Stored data
------------------------------
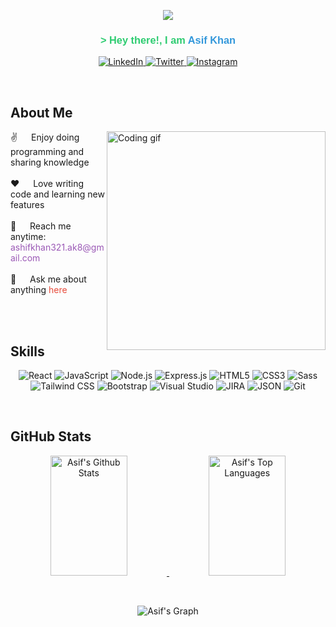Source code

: <!-- Intro Section -->
<p align="center">
  <a href="https://github.com/asifkhan0"><img src="https://readme-typing-svg.herokuapp.com/?lines=Self%20Taught%20Programmer;Front%20End%20Developer;1.8+%2B%20years%20of%20coding%20experience;Always%20learning%20new%20things&center=true&width=380&height=45"></a>
</p>

<!-- Introduction -->
<h3 align="center">
    <samp style="font-family: Arial, sans-serif; color: #2ecc71;">&gt; Hey there!, I am
        <b><a target="_blank" href="https://github.com/asifkhan0/" style="color: #3498db; text-decoration: none;">Asif Khan</a></b>
    </samp>
</h3>

<!-- Social Media Links -->
<p align="center">
    <a href="https://www.linkedin.com/in/ashif-khan-717708117/" target="_blank">
        <img src="https://img.shields.io/badge/LinkedIn-0077B5?style=for-the-badge&logo=linkedin&logoColor=white" alt="LinkedIn"/>
    </a>
    <a href="https://twitter.com/ashifkhann97" target="_blank">
        <img src="https://img.shields.io/badge/Twitter-1DA1F2?style=for-the-badge&logo=twitter&logoColor=white" alt="Twitter"/>
    </a>
    <a href="https://www.instagram.com/_mr.khan0" target="_blank">
        <img src="https://img.shields.io/badge/Instagram-fe4164?style=for-the-badge&logo=instagram&logoColor=white" alt="Instagram"/>
    </a> 
</p>
<br>

<!-- About Section -->
## About Me

<p>
    <img align="right" width="350" src="programmer.gif" alt="Coding gif"/>
    ✌️ &emsp; Enjoy doing programming and sharing knowledge <br/><br/>
    ❤️ &emsp; Love writing code and learning new features<br/><br/>
    📧 &emsp; Reach me anytime: <span style="color: #9b59b6;">ashifkhan321.ak8@gmail.com</span><br/><br/>
    💬 &emsp; Ask me about anything <a href="https://github.com/asifkhan0/" style="color: #e74c3c; text-decoration: none;">here</a>
</p>

<br/>
<br/>

## Skills

<p align="center">
    <img src="https://img.shields.io/badge/-React-61DBFB?style=for-the-badge&labelColor=black&logo=react&logoColor=61DBFB" alt="React"/>
    <img src="https://img.shields.io/badge/Javascript-F0DB4F?style=for-the-badge&labelColor=black&logo=javascript&logoColor=F0DB4F" alt="JavaScript"/>
    <img src="https://img.shields.io/badge/Nodejs-3C873A?style=for-the-badge&labelColor=black&logo=node.js&logoColor=3C873A" alt="Node.js"/>
    <img src="https://img.shields.io/badge/Express.js-000000?style=for-the-badge&logo=express&logoColor=white" alt="Express.js"/>
    <img src="https://img.shields.io/badge/HTML5-E34F26?style=for-the-badge&logo=html5&logoColor=white" alt="HTML5"/>
    <img src="https://img.shields.io/badge/CSS3-1572B6?style=for-the-badge&logo=css3&logoColor=white" alt="CSS3"/>
    <img src="https://img.shields.io/badge/Sass-CC6699?style=for-the-badge&logo=sass&logoColor=white" alt="Sass"/>
    <img src="https://img.shields.io/badge/Tailwind_CSS-092749?style=for-the-badge&logo=tailwindcss&logoColor=06B6D4&labelColor=000000" alt="Tailwind CSS"/>
    <img src="https://img.shields.io/badge/Bootstrap-563D7C?style=for-the-badge&logo=bootstrap&logoColor=white" alt="Bootstrap"/>
    <img src="https://img.shields.io/badge/Visual_Studio-0078d7?style=for-the-badge&logo=visual%20studio&logoColor=white" alt="Visual Studio"/>
    <img src="https://img.shields.io/badge/JIRA-0052CC?style=for-the-badge&labelColor=black&logo=jira&logoColor=0052CC" alt="JIRA"/>
    <img src="https://img.shields.io/badge/JSON-000000?style=for-the-badge&labelColor=black&logo=json" alt="JSON"/>
    <img src="https://img.shields.io/badge/Git-F05032?style=for-the-badge&logo=git&logoColor=white" alt="Git"/>
</p>

<br/>

## GitHub Stats

<p align="center">
    <a href="https://github.com/asifkhan0">
        <img alt="Asif's Github Stats" src="https://denvercoder1-github-readme-stats.vercel.app/api?username=asifkhan0&show_icons=true&count_private=true&theme=react&border_color=7F3FBF&bg_color=0D1117&title_color=F85D7F&icon_color=F8D866" height="192px" width="49.5%"/>
    </a>
    <a href="https://github.com/asifkhan0">
        <img alt="Asif's Top Languages" src="https://denvercoder1-github-readme-stats.vercel.app/api/top-langs/?username=asifkhan0&langs_count=8&layout=compact&theme=react&border_color=7F3FBF&bg_color=0D1117&title_color=F85D7F&icon_color=F8D866" height="192px" width="49.5%"/>
    </a>
</p>

<br/>

<p align="center">
    <img src="https://github-readme-activity-graph.vercel.app/graph?username=asifkhan0&custom_title=Asif's%20GitHub%20Activity%20Graph&bg_color=0D1117&color=7F3FBF&line=7F3FBF&point=7F3FBF&area_color=FFFFFF&title_color=FFFFFF&area=true" alt="Asif's Graph"/>
</p>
------------------------------
Transcribe the whole of the data exactly, minus any pictures.

■ **SOLVED PROBLEM**:
Source code

: <!-- Intro Section -->
<p align="center">
  <a href="https://github.com/asifkhan0"><img src="https://readme-typing-svg.herokuapp.com/?lines=Self%20Taught%20Programmer;Front%20End%20Developer;1.8+%2B%20years%20of%20coding%20experience;Always%20learning%20new%20things&center=true&width=380&height=45"></a>
</p>

<!-- Introduction -->
<h3 align="center">
    <samp style="font-family: Arial, sans-serif; color: #2ecc71;">&gt; Hey there!, I am
        <b><a target="_blank" href="https://github.com/asifkhan0/" style="color: #3498db; text-decoration: none;">Asif Khan</a></b>
    </samp>
</h3>

<!-- Social Media Links -->
<p align="center">
    <a href="https://www.linkedin.com/in/ashif-khan-717708117/" target="_blank">
        <img src="https://img.shields.io/badge/LinkedIn-0077B5?style=for-the-badge&logo=linkedin&logoColor=white" alt="LinkedIn"/>
    </a>
    <a href="https://twitter.com/ashifkhann97" target="_blank">
        <img src="https://img.shields.io/badge/Twitter-1DA1F2?style=for-the-badge&logo=twitter&logoColor=white" alt="Twitter"/>
    </a>
    <a href="https://www.instagram.com/_mr.khan0" target="_blank">
        <img src="https://img.shields.io/badge/Instagram-fe4164?style=for-the-badge&logo=instagram&logoColor=white" alt="Instagram"/>
    </a> 
</p>
<br>

<!-- About Section -->
## About Me

<p>
    <img align="right" width="350" src="programmer.gif" alt="Coding gif"/>
    ✌️ &emsp; Enjoy doing programming and sharing knowledge <br/><br/>
    ❤️ &emsp; Love writing code and learning new features<br/><br/>
    📧 &emsp; Reach me anytime: <span style="color: #9b59b6;">ashifkhan321.ak8@gmail.com</span><br/><br/>
    💬 &emsp; Ask me about anything <a href="https://github.com/asifkhan0/" style="color: #e74c3c; text-decoration: none;">here</a>
</p>

<br/>
<br/>

## Skills

<p align="center">
    <img src="https://img.shields.io/badge/-React-61DBFB?style=for-the-badge&labelColor=black&logo=react&logoColor=61DBFB" alt="React"/>
    <img src="https://img.shields.io/badge/Javascript-F0DB4F?style=for-the-badge&labelColor=black&logo=javascript&logoColor=F0DB4F" alt="JavaScript"/>
    <img src="https://img.shields.io/badge/Nodejs-3C873A?style=for-the-badge&labelColor=black&logo=node.js&logoColor=3C873A" alt="Node.js"/>
    <img src="https://img.shields.io/badge/Express.js-000000?style=for-the-badge&logo=express&logoColor=white" alt="Express.js"/>
    <img src="https://img.shields.io/badge/HTML5-E34F26?style=for-the-badge&logo=html5&logoColor=white" alt="HTML5"/>
    <img src="https://img.shields.io/badge/CSS3-1572B6?style=for-the-badge&logo=css3&logoColor=white" alt="CSS3"/>
    <img src="https://img.shields.io/badge/Sass-CC6699?style=for-the-badge&logo=sass&logoColor=white" alt="Sass"/>
    <img src="https://img.shields.io/badge/Tailwind_CSS-092749?style=for-the-badge&logo=tailwindcss&logoColor=06B6D4&labelColor=000000" alt="Tailwind CSS"/>
    <img src="https://img.shields.io/badge/Bootstrap-563D7C?style=for-the-badge&logo=bootstrap&logoColor=white" alt="Bootstrap"/>
    <img src="https://img.shields.io/badge/Visual_Studio-0078d7?style=for-the-badge&logo=visual%20studio&logoColor=white" alt="Visual Studio"/>
    <img src="https://img.shields.io/badge/JIRA-0052CC?style=for-the-badge&labelColor=black&logo=jira&logoColor=0052CC" alt="JIRA"/>
    <img src="https://img.shields.io/badge/JSON-000000?style=for-the-badge&labelColor=black&logo=json" alt="JSON"/>
    <img src="https://img.shields.io/badge/Git-F05032?style=for-the-badge&logo=git&logoColor=white" alt="Git"/>
</p>

<br/>

## GitHub Stats

<p align="center">
    <a href="https://github.com/asifkhan0">
        <img alt="Asif's Github Stats" src="https://denvercoder1-github-readme-stats.vercel.app/api?username=asifkhan0&show_icons=true&count_private=true&theme=react&border_color=7F3FBF&bg_color=0D1117&title_color=F85D7F&icon_color=F8D866" height="192px" width="49.5%"/>
    </a>
    <a href="https://github.com/asifkhan0">
        <img alt="Asif's Top Languages" src="https://denvercoder1-github-readme-stats.vercel.app/api/top-langs/?username=asifkhan0&langs_count=8&layout=compact&theme=react&border_color=7F3FBF&bg_color=0D1117&title_color=F85D7F&icon_color=F8D866" height="192px" width="49.5%"/>
    </a>
</p>

<br/>

<p align="center">
    <img src="https://github-readme-activity-graph.vercel.app/graph?username=asifkhan0&custom_title=Asif's%20GitHub%20Activity%20Graph&bg_color=0D1117&color=7F3FBF&line=7F3FBF&point=7F3FBF&area_color=FFFFFF&title_color=FFFFFF&area=true" alt="Asif's Graph"/>
</p>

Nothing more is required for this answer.